#### [DIRECTIONS FOR THIS TASK]
Starting from the line that contains "Constraints for an", output every remaining line of the records below exactly as it appears, that line and the last one included.

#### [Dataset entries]
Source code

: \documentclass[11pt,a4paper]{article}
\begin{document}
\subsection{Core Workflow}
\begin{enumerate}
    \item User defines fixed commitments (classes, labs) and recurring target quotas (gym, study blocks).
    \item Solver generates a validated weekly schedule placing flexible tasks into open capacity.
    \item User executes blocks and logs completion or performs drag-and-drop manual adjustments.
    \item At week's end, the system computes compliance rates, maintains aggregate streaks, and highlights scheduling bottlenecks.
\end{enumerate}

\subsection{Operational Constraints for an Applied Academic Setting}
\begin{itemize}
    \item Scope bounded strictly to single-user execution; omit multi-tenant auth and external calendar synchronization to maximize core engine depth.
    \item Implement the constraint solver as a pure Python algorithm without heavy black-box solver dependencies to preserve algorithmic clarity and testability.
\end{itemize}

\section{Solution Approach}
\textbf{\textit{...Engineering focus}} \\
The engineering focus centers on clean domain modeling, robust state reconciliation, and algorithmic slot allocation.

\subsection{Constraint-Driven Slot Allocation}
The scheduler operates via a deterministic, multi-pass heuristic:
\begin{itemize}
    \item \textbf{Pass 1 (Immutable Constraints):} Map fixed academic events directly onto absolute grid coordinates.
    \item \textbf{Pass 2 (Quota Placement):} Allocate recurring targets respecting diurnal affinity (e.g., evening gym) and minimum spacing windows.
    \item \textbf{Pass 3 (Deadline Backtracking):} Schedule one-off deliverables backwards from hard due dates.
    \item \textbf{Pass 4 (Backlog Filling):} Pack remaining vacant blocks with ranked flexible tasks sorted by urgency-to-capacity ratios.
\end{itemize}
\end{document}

#### [FINISHED EXERCISE]
\subsection{Operational Constraints for an Applied Academic Setting}
\begin{itemize}
    \item Scope bounded strictly to single-user execution; omit multi-tenant auth and external calendar synchronization to maximize core engine depth.
    \item Implement the constraint solver as a pure Python algorithm without heavy black-box solver dependencies to preserve algorithmic clarity and testability.
\end{itemize}

\section{Solution Approach}
\textbf{\textit{...Engineering focus}} \\
The engineering focus centers on clean domain modeling, robust state reconciliation, and algorithmic slot allocation.

\subsection{Constraint-Driven Slot Allocation}
The scheduler operates via a deterministic, multi-pass heuristic:
\begin{itemize}
    \item \textbf{Pass 1 (Immutable Constraints):} Map fixed academic events directly onto absolute grid coordinates.
    \item \textbf{Pass 2 (Quota Placement):} Allocate recurring targets respecting diurnal affinity (e.g., evening gym) and minimum spacing windows.
    \item \textbf{Pass 3 (Deadline Backtracking):} Schedule one-off deliverables backwards from hard due dates.
    \item \textbf{Pass 4 (Backlog Filling):} Pack remaining vacant blocks with ranked flexible tasks sorted by urgency-to-capacity ratios.
\end{itemize}
\end{document}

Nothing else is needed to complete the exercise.